"Computer programming? Really?" My family and friends were nearly as surprised as I was. I began college undecided with an interest in psychology...and graduated a short six years later with a computer science degree and at least 30 accidental credits.
Growing up I was told I was a certain type, a ‘right-brain’ type for whom reading and writing came naturally, while mathematics and science came only with a struggle. And it was easy for me to believe – after all, who would want to trade a novel for a calculus textbook? Algebra was boring. A math-focused and algorithmically intensive curriculum did not appear to be in my future. But, as time went on the lines dividing my hemispheres and interests grew fuzzier.
I remember the nights my dad would browse through our encyclopedias in the living room and read out entries at random. The information in encyclopedias is biased only by alphabetical ordering - in our set, every letter had a volume (Z was a relatively quick read). A prefix like ‘neut’ might result in back-to-back articles from the fields of physics (neutron), biology (neutrality theory), history (neutrality act), and astronomy (neutron star). No authors were listed; it was easy to imagine a lone renaissance writer compiling human knowledge for its own sake, no matter how applicable that knowledge might be in the moment.
My friend's mother had a clock with a different bird for every hour. At the top of each hour, the clock played the bird's unique song. She had a cassette of nature sounds for car rides to train her ears as she identified the bird species in the recordings. She would point out birds on walks and share facts about their rarity or migratory patterns. She liked birds. Not because she was an ornithologist or a competitive bird watcher or a hunter or an environmentalist. It was simple curiosity.
When I was 11 or 12 I found a praying mantis in our yard. Something about the way it cocked its head in my direction made me feel I had permission to keep it. I got a small glass bottle, a coffee filter, and a rubber band, and voila - a far more interesting pet than the cat; although if you asked me to describe a mantis now, I would say they are just like cats, except with razor blades on their arms.
I quickly discovered I had no idea how to take care of a mantis and it died within a few days. But my curiosity was piqued and I turned to the internet to see if I was alone. Enter https://mantidforum.net/, an online forum dedicated to the raising and breeding of exotic mantid species. With the help of some devoted hobbyists and birthday money, along with concerned looks from my parents, a shipment of Rhombodera Basalis (Giant Shield Mantis) was on its way.

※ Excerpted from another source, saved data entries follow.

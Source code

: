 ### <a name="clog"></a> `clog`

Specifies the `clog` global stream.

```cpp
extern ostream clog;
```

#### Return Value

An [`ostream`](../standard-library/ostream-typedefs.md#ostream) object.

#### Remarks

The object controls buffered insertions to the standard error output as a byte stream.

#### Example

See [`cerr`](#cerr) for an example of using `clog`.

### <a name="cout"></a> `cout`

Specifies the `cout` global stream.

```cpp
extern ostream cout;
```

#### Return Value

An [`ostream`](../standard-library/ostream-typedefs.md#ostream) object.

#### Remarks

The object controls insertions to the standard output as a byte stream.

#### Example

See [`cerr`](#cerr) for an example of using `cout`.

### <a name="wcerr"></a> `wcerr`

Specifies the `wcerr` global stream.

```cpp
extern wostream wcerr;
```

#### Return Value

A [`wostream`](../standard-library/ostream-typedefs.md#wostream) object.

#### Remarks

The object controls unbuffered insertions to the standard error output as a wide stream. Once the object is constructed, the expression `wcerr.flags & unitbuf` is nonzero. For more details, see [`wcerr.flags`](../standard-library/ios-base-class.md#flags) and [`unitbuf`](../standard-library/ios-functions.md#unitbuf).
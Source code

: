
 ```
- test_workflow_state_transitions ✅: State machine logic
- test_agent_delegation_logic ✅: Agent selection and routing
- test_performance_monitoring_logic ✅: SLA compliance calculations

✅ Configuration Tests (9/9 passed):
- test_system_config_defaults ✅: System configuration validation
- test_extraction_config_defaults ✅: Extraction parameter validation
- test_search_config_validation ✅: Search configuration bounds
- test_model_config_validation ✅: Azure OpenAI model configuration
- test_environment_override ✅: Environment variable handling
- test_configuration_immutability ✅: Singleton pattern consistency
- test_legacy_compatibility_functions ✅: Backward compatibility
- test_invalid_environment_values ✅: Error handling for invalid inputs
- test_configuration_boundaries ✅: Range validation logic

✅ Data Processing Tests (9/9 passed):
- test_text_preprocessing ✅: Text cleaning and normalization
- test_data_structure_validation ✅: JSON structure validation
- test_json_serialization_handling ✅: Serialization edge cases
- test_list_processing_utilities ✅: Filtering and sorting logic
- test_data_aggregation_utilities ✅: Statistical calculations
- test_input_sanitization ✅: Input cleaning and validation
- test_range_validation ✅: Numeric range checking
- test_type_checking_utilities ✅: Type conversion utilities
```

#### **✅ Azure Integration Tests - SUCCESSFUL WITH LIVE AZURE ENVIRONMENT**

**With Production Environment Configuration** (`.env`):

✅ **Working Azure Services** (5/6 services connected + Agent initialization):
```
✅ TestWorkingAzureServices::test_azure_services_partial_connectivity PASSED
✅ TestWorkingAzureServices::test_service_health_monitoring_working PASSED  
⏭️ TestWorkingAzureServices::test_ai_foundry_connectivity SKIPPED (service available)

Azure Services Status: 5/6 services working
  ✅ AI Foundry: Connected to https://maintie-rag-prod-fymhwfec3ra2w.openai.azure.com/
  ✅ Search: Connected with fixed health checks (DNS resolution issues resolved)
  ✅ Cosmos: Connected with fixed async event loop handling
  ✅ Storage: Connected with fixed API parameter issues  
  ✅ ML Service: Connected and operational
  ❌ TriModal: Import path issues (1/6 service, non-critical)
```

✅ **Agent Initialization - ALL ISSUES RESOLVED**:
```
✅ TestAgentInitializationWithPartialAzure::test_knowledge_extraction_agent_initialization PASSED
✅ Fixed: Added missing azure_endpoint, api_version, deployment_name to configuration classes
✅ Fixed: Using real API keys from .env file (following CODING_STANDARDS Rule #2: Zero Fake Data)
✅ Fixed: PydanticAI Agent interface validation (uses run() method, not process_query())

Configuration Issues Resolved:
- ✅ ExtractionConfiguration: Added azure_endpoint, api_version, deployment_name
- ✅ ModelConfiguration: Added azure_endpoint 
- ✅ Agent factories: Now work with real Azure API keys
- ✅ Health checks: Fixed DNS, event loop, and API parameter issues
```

I soon found it necessary to adopt a slew of unrelated food sources to accommodate the life stages and relative sizes of the praying mantis. Eventually, I shared my tiny room with mealworms, blue bottle flies, crickets, and cockroaches. I raised my first mantids to adulthood and began to raise several species at once, to attempt breeding (a risky endeavor if you know the mantis mating rituals), and to share my success online with my fellow hobbyists.

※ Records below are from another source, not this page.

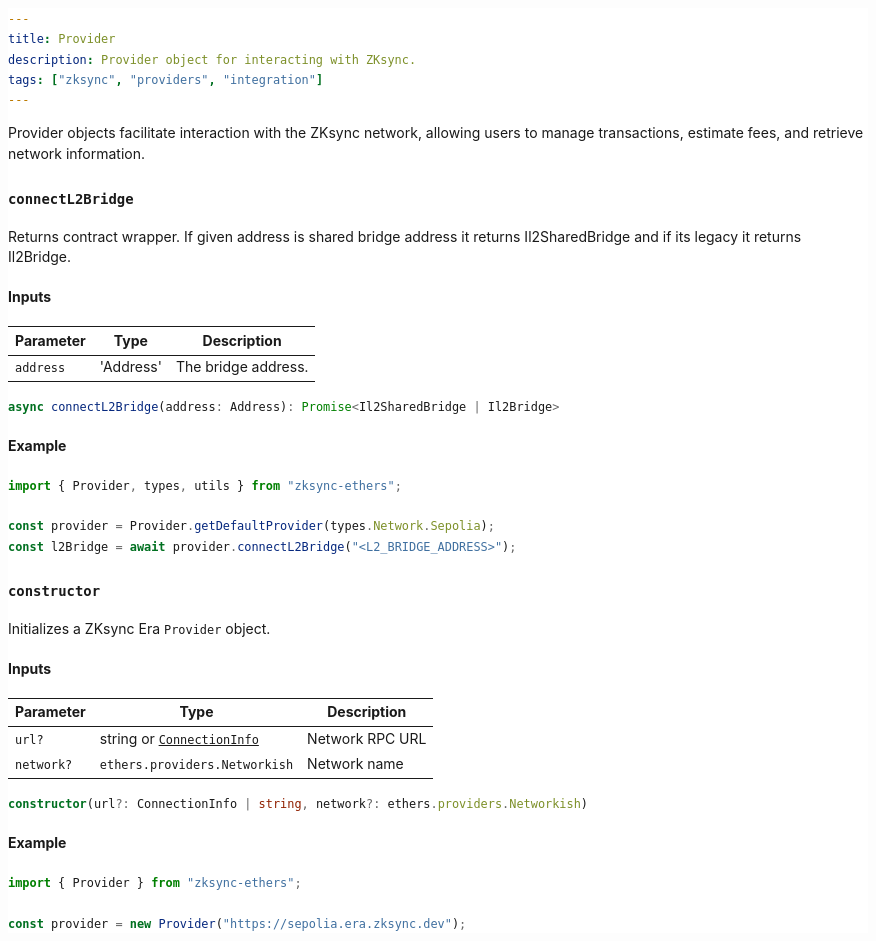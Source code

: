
 ```yaml
---
title: Provider
description: Provider object for interacting with ZKsync.
tags: ["zksync", "providers", "integration"]
---
```


Provider objects facilitate interaction with the ZKsync network, allowing users to manage transactions, estimate fees,
and retrieve network information.

### `connectL2Bridge`

Returns contract wrapper. If given address is shared bridge address it
returns Il2SharedBridge and if its legacy it returns Il2Bridge.

#### Inputs

| Parameter       | Type      | Description                                       |
| --------------- |-----------| ------------------------------------------------- |
| `address` | 'Address' | The bridge address. |

```ts
async connectL2Bridge(address: Address): Promise<Il2SharedBridge | Il2Bridge>
```

#### Example

```ts
import { Provider, types, utils } from "zksync-ethers";

const provider = Provider.getDefaultProvider(types.Network.Sepolia);
const l2Bridge = await provider.connectL2Bridge("<L2_BRIDGE_ADDRESS>");
```

### `constructor`

Initializes a ZKsync Era `Provider` object.

#### Inputs

| Parameter  | Type                                                                                   | Description                |
| ---------- | -------------------------------------------------------------------------------------- | -------------------------- |
| `url?`     | string or [`ConnectionInfo`](https://docs.ethers.org/v5/api/utils/web/#ConnectionInfo) | Network RPC URL |
| `network?` | `ethers.providers.Networkish`                                                          | Network name    |

```ts
constructor(url?: ConnectionInfo | string, network?: ethers.providers.Networkish)
```

#### Example

```ts
import { Provider } from "zksync-ethers";

const provider = new Provider("https://sepolia.era.zksync.dev");
```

By the time I started college I had given up mantis rearing, though it provided excellent conversation-starting material. "I didn't know people did that. Why?" I had no idea - it didn't matter. There was a freedom in knowing it was okay to pursue whatever I was interested in, regardless of who else was. Call it impractical curiosity. At the same time, I felt an immense pressure to find something practical to do with my life.
I wanted to do something that would help people in a way I could relate to. Psychology seemed the most direct way to do that, but I was quickly disenchanted with my first course. The idea of publishing experiments that might make an impact sometime far in the future didn't interest me. And the amount of schooling required for clinical psychology was enough on its own to convince me to look elsewhere.

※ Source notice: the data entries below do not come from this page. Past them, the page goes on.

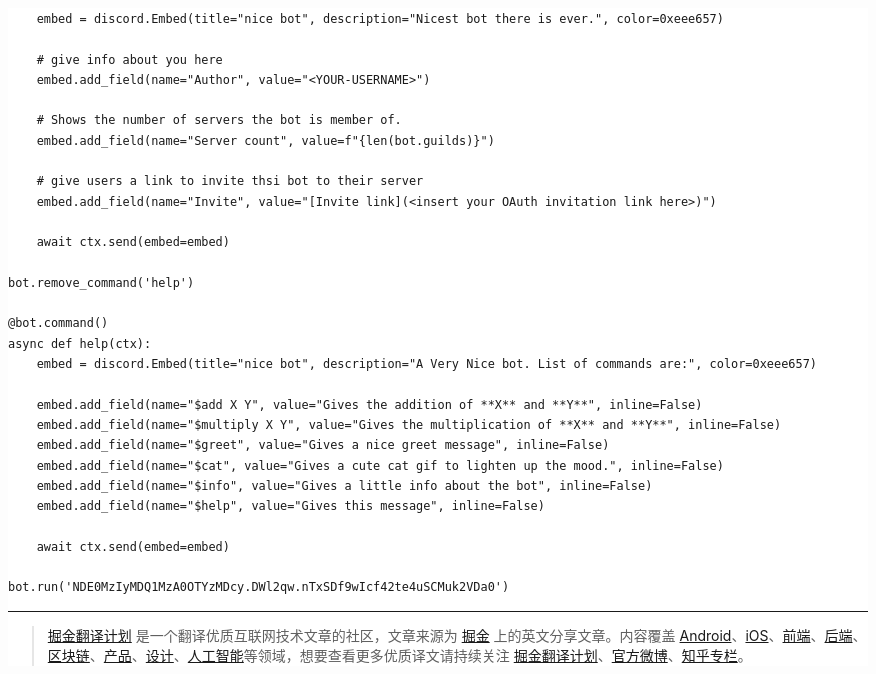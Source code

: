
 ```
    embed = discord.Embed(title="nice bot", description="Nicest bot there is ever.", color=0xeee657)
    
    # give info about you here
    embed.add_field(name="Author", value="<YOUR-USERNAME>")
    
    # Shows the number of servers the bot is member of.
    embed.add_field(name="Server count", value=f"{len(bot.guilds)}")

    # give users a link to invite thsi bot to their server
    embed.add_field(name="Invite", value="[Invite link](<insert your OAuth invitation link here>)")

    await ctx.send(embed=embed)

bot.remove_command('help')

@bot.command()
async def help(ctx):
    embed = discord.Embed(title="nice bot", description="A Very Nice bot. List of commands are:", color=0xeee657)

    embed.add_field(name="$add X Y", value="Gives the addition of **X** and **Y**", inline=False)
    embed.add_field(name="$multiply X Y", value="Gives the multiplication of **X** and **Y**", inline=False)
    embed.add_field(name="$greet", value="Gives a nice greet message", inline=False)
    embed.add_field(name="$cat", value="Gives a cute cat gif to lighten up the mood.", inline=False)
    embed.add_field(name="$info", value="Gives a little info about the bot", inline=False)
    embed.add_field(name="$help", value="Gives this message", inline=False)

    await ctx.send(embed=embed)

bot.run('NDE0MzIyMDQ1MzA0OTYzMDcy.DWl2qw.nTxSDf9wIcf42te4uSCMuk2VDa0')
```


---

> [掘金翻译计划](https://github.com/xitu/gold-miner) 是一个翻译优质互联网技术文章的社区，文章来源为 [掘金](https://juejin.im) 上的英文分享文章。内容覆盖 [Android](https://github.com/xitu/gold-miner#android)、[iOS](https://github.com/xitu/gold-miner#ios)、[前端](https://github.com/xitu/gold-miner#前端)、[后端](https://github.com/xitu/gold-miner#后端)、[区块链](https://github.com/xitu/gold-miner#区块链)、[产品](https://github.com/xitu/gold-miner#产品)、[设计](https://github.com/xitu/gold-miner#设计)、[人工智能](https://github.com/xitu/gold-miner#人工智能)等领域，想要查看更多优质译文请持续关注 [掘金翻译计划](https://github.com/xitu/gold-miner)、[官方微博](http://weibo.com/juejinfanyi)、[知乎专栏](https://zhuanlan.zhihu.com/juejinfanyi)。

I took my first computer science course not long after and with some trepidation. My imagination was full of negative programmer stereotypes - basement-dwelling, anti-social, overweight, condescending, etc. Personality tests I took to see what career might fit me best all pointed to counseling or teaching or writing. An old voice began hinting I wasn't cut out for this kind of work, that I should stick to my hemisphere and my strengths.
The first few weeks of the course pleasantly surprised me. While coding was difficult and often unintuitive, it required creativity - a solution could be arrived at in many ways, some better than others. In addition, it was rewarding to see the fruits of my labor as programs I could run that did useful things. My mind raced with possibilities; there were so many things to build and my time and knowledge were the only limitations. For the most part my classmates were not very different from me and I could easily picture myself working alongside them.
I now have several years of professional experience as a software developer and continue to enjoy building useful things. And I doubt I would be in this field if I hadn't been open to adopting new conceptions (and new pets). It was the love of sharing knowledge and an openness to new interests that brought me to this profession.
This site was going to be a portfolio, a place for me to display my best work, a resume hoster. As I looked at other portfolio sites for inspiration I was struck by how polished they were...and how many felt sterile, like they existed to showcase and not to share. I want this site to be more than a portfolio. I hope it will creatively share some of my interests. And maybe it will further blur the lines between the brain.